Your objective :: Filter the entries that follow, copying every line in which the word "language" appears.

[Saved entries]
# # #

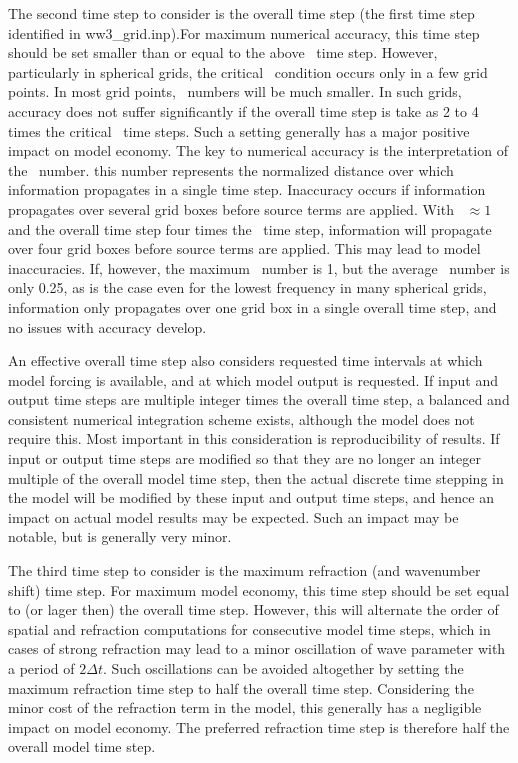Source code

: The second time step to consider is the overall time step (the first time step
identified in {\file ww3\_grid.inp}).For maximum numerical accuracy, this time
step should be set smaller than or equal to the above \cfl\ time step.
However, particularly in spherical grids, the critical \cfl\ condition occurs
only in a few grid points. In most grid points, \cfl\ numbers will be much
smaller. In such grids, accuracy does not suffer significantly if the overall
time step is take as 2 to 4 times the critical \cfl\ time steps. Such a
setting generally has a major positive impact on model economy. The key to
numerical accuracy is the interpretation of the \cfl\ number. this number
represents the normalized distance over which information propagates in a
single time step. Inaccuracy occurs if information propagates over several
grid boxes before source terms are applied. With \cfl\ $\approx 1$ and the
overall time step four times the \cfl\ time step, information will propagate
over four grid boxes before source terms are applied. This may lead to model
inaccuracies. If, however, the maximum \cfl\ number is 1, but the average
\cfl\ number is only 0.25, as is the case even for the lowest frequency in
many spherical grids, information only propagates over one grid box in a
single overall time step, and no issues with accuracy develop.

An effective overall time step also considers requested time intervals at
which model forcing is available, and at which model output is requested. If
input and output time steps are multiple integer times the overall time step,
a balanced and consistent numerical integration scheme exists, although the
model does not require this. Most important in this consideration is
reproducibility of results. If input or output time steps are modified so that
they are no longer an integer multiple of the overall model time step, then
the actual discrete time stepping in the model will be modified by these input
and output time steps, and hence an impact on actual model results may be
expected. Such an impact may be notable, but is generally very minor.

The third time step to consider is the maximum refraction (and wavenumber
shift) time step. For maximum model economy, this time step should be set
equal to (or lager then) the overall time step. However, this will alternate
the order of spatial and refraction computations for consecutive model time
steps, which in cases of strong refraction may lead to a minor oscillation of
wave parameter with a period of $2 \Delta t$. Such oscillations can be avoided
altogether by setting the maximum refraction time step to half the overall
time step. Considering the minor cost of the refraction term in the model,
this generally has a negligible impact on model economy. The preferred
refraction time step is therefore half the overall model time step.

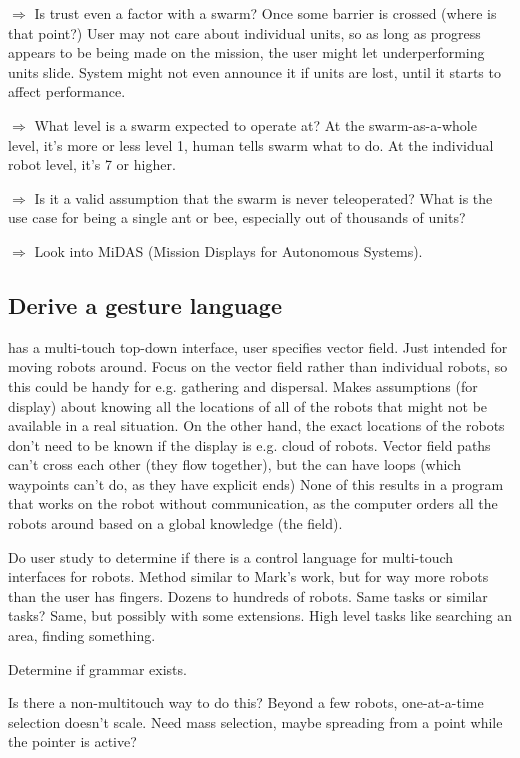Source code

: \documentclass[]{article}
\begin{document}
$\Rightarrow$ Is trust even a factor with a swarm? Once some barrier is crossed (where is that point?) User may not care about individual units, so as long as progress appears to be being made on the mission, the user might let underperforming units slide. System might not even announce it if units are lost, until it starts to affect performance.  

$\Rightarrow$ What level is a swarm expected to operate at? At the swarm-as-a-whole level, it's more or less level 1, human tells swarm what to do. At the individual robot level, it's 7 or higher. 

$\Rightarrow$ Is it a valid assumption that the swarm is never teleoperated? What is the use case for being a single ant or bee, especially out of thousands of units?

$\Rightarrow$ Look into MiDAS (Mission Displays for Autonomous Systems). 

\subsection{Derive a gesture language}

\cite{Kato:2009:MIC:1520340.1520500} has a multi-touch top-down interface, user specifies vector field. Just intended for moving robots around. Focus on the vector field rather than individual robots, so this could be handy for e.g. gathering and dispersal. Makes assumptions (for display) about knowing all the locations of all of the robots that might not be available in a real situation. On the other hand, the exact locations of the robots don't need to be known if the display is e.g. cloud of robots. Vector field paths can't cross each other (they flow together), but the can have loops (which waypoints can't do, as they have explicit ends) None of this results in a program that works on the robot without communication, as the computer orders all the robots around based on a global knowledge (the field).


Do user study to determine if there is a control language for multi-touch interfaces for robots.
Method similar to Mark's work, but for way more robots than the user has fingers. 
Dozens to hundreds of robots. 
Same tasks or similar tasks? Same, but possibly with some extensions. 
High level tasks like searching an area, finding something. 

Determine if grammar exists. 

Is there a non-multitouch way to do this? Beyond a few robots, one-at-a-time selection doesn't scale. Need mass selection, maybe spreading from a point while the pointer is active?
\end{document}

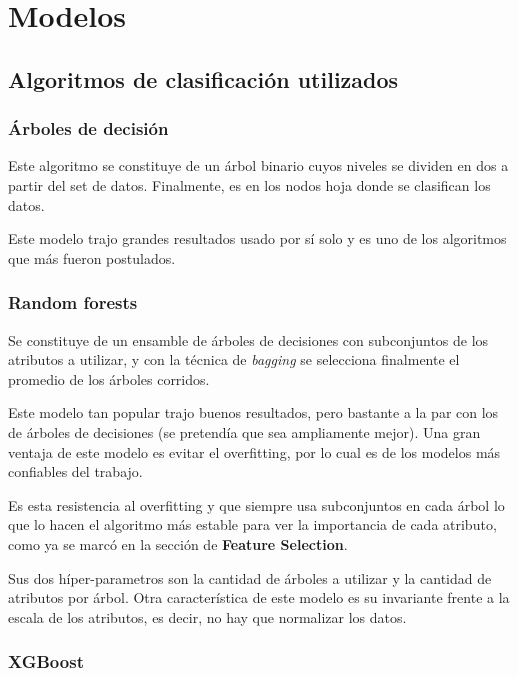\documentclass[a4paper]{article}
\begin{document}
\section{Modelos}

\subsection{Algoritmos de clasificación utilizados}

\subsubsection{Árboles de decisión}

Este algoritmo se constituye de un árbol binario cuyos niveles se dividen en dos a partir del set de datos. Finalmente, es en los nodos hoja donde se clasifican los datos.

Este modelo trajo grandes resultados usado por sí solo y es uno de los algoritmos que más fueron postulados.

\subsubsection{Random forests}

Se constituye de un ensamble de árboles de decisiones con subconjuntos de los atributos a utilizar, y con la técnica de \textit{bagging} se selecciona finalmente el promedio de los árboles corridos.

Este modelo tan popular trajo buenos resultados, pero bastante a la par con los de árboles de decisiones (se pretendía que sea ampliamente mejor). Una gran ventaja de este modelo es evitar el overfitting, por lo cual es de los modelos más confiables del trabajo. 

Es esta resistencia al overfitting y que siempre usa subconjuntos en cada árbol lo que lo hacen el algoritmo más estable para ver la importancia de cada atributo, como ya se marcó en la sección de \textbf{Feature Selection}.

Sus dos híper-parametros son la cantidad de árboles a utilizar y la cantidad de atributos por árbol. Otra característica de este modelo es su invariante frente a la escala de los atributos, es decir, no hay que normalizar los datos.

\subsubsection{XGBoost}
\end{document}
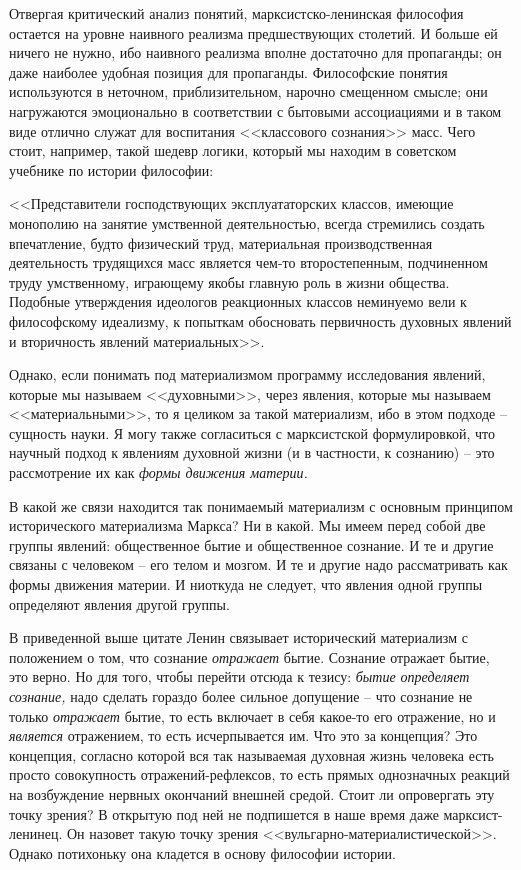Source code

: \documentclass{book}
\begin{document}
Отвергая критический анализ понятий, марксистско-ленинская философия остается на уровне наивного реализма пред­шествующих 
столетий. И больше ей ничего не нужно, ибо наив­ного реализма вполне достаточно для пропаганды; он даже наиболее удобная позиция 
для пропаганды. Философские поня­тия используются в неточном, приблизительном, нарочно сме­щенном смысле; они нагружаются 
эмоционально в соответст­вии с бытовыми ассоциациями и в таком виде отлично служат для воспитания <<классового сознания>> масс. 
Чего стоит, напри­мер, такой шедевр логики, который мы находим в советском учебнике по истории философии:

<<Представители господствующих эксплуататорских классов, имеющие монополию на занятие умственной деятельностью, всегда
стремились создать впечатление, будто физический труд, материальная производственная деятельность трудящихся масс является чем-то второстепенным, подчиненном труду умствен­ному, играющему якобы главную роль в жизни общества. Подобные утверждения идеологов 
реакционных классов неми­нуемо вели к философскому идеализму, к попыткам обосно­вать первичность духовных явлений и вторичность 
явлений ма­териальных>>.%

Однако, если понимать под материализмом программу иссле­дования явлений, которые мы называем <<духовными>>, через явления,
которые мы называем <<материальными>>, то я целиком за такой материализм, ибо в этом подходе -- сущность науки. Я могу также
согласиться с марксистской формулировкой, что научный подход к явлениям духовной жизни (и в частности, к сознанию) -- это
рассмотрение их как \textit{формы движения материи.}

В какой же связи находится так понимаемый материализм с основным принципом исторического материализма Маркса?
Ни в какой. Мы имеем перед собой две группы явлений: общественное бытие и общественное сознание. И те и другие связаны с 
человеком -- его телом и мозгом. И те и другие надо рассматривать как формы движения материи. И ниоткуда не следует, что явления 
одной группы определяют явления другой группы.

В приведенной выше цитате Ленин связывает исторический материализм с положением о том, что сознание \textit{отражает}  бытие. 
Сознание отражает бытие, это верно. Но для того, чтобы перей­ти отсюда к тезису: \textit{бытие определяет сознание,}  надо 
сделать гораздо более сильное допущение -- что сознание не только \textit{от­ражает}  бытие, то есть включает в себя какое-то его 
отражение, но и \textit{является}  отражением, то есть исчерпывается им. Что это за концепция? Это концепция, согласно которой 
вся так назы­ваемая духовная жизнь человека есть просто совокупность отражений-рефлексов, то есть прямых однозначных реакций на 
возбуждение нервных окончаний внешней средой. Стоит ли опровергать эту точку зрения? В открытую под ней не подпи­шется в наше 
время даже марксист-ленинец. Он назовет такую точку зрения <<вульгарно-материалистической>>. Однако поти­хоньку она кладется в 
основу философии истории.
\end{document}
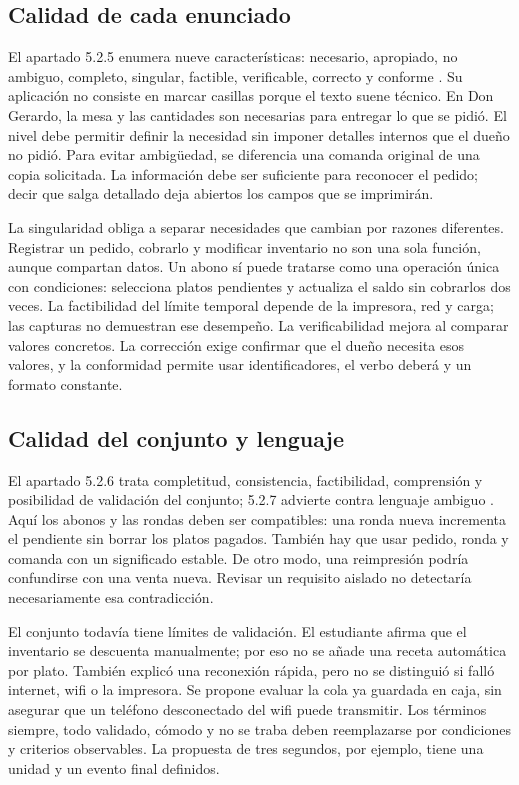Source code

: \documentclass[11pt,a4paper]{article}
\begin{document}
\subsection{Calidad de cada enunciado}
El apartado 5.2.5 enumera nueve características: necesario, apropiado, no ambiguo, completo, singular, factible, verificable, correcto y conforme \cite{iso29148}. Su aplicación no consiste en marcar casillas porque el texto suene técnico. En Don Gerardo, la mesa y las cantidades son necesarias para entregar lo que se pidió. El nivel debe permitir definir la necesidad sin imponer detalles internos que el dueño no pidió. Para evitar ambigüedad, se diferencia una comanda original de una copia solicitada. La información debe ser suficiente para reconocer el pedido; decir que salga detallado deja abiertos los campos que se imprimirán.

La singularidad obliga a separar necesidades que cambian por razones diferentes. Registrar un pedido, cobrarlo y modificar inventario no son una sola función, aunque compartan datos. Un abono sí puede tratarse como una operación única con condiciones: selecciona platos pendientes y actualiza el saldo sin cobrarlos dos veces. La factibilidad del límite temporal depende de la impresora, red y carga; las capturas no demuestran ese desempeño. La verificabilidad mejora al comparar valores concretos. La corrección exige confirmar que el dueño necesita esos valores, y la conformidad permite usar identificadores, el verbo deberá y un formato constante.

\subsection{Calidad del conjunto y lenguaje}
El apartado 5.2.6 trata completitud, consistencia, factibilidad, comprensión y posibilidad de validación del conjunto; 5.2.7 advierte contra lenguaje ambiguo \cite{iso29148}. Aquí los abonos y las rondas deben ser compatibles: una ronda nueva incrementa el pendiente sin borrar los platos pagados. También hay que usar pedido, ronda y comanda con un significado estable. De otro modo, una reimpresión podría confundirse con una venta nueva. Revisar un requisito aislado no detectaría necesariamente esa contradicción.

El conjunto todavía tiene límites de validación. El estudiante afirma que el inventario se descuenta manualmente; por eso no se añade una receta automática por plato. También explicó una reconexión rápida, pero no se distinguió si falló internet, wifi o la impresora. Se propone evaluar la cola ya guardada en caja, sin asegurar que un teléfono desconectado del wifi puede transmitir. Los términos siempre, todo validado, cómodo y no se traba deben reemplazarse por condiciones y criterios observables. La propuesta de tres segundos, por ejemplo, tiene una unidad y un evento final definidos.
\end{document}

# # #

Solution to the problem ::
\subsection{Derive a gesture language}
Do user study to determine if there is a control language for multi-touch interfaces for robots.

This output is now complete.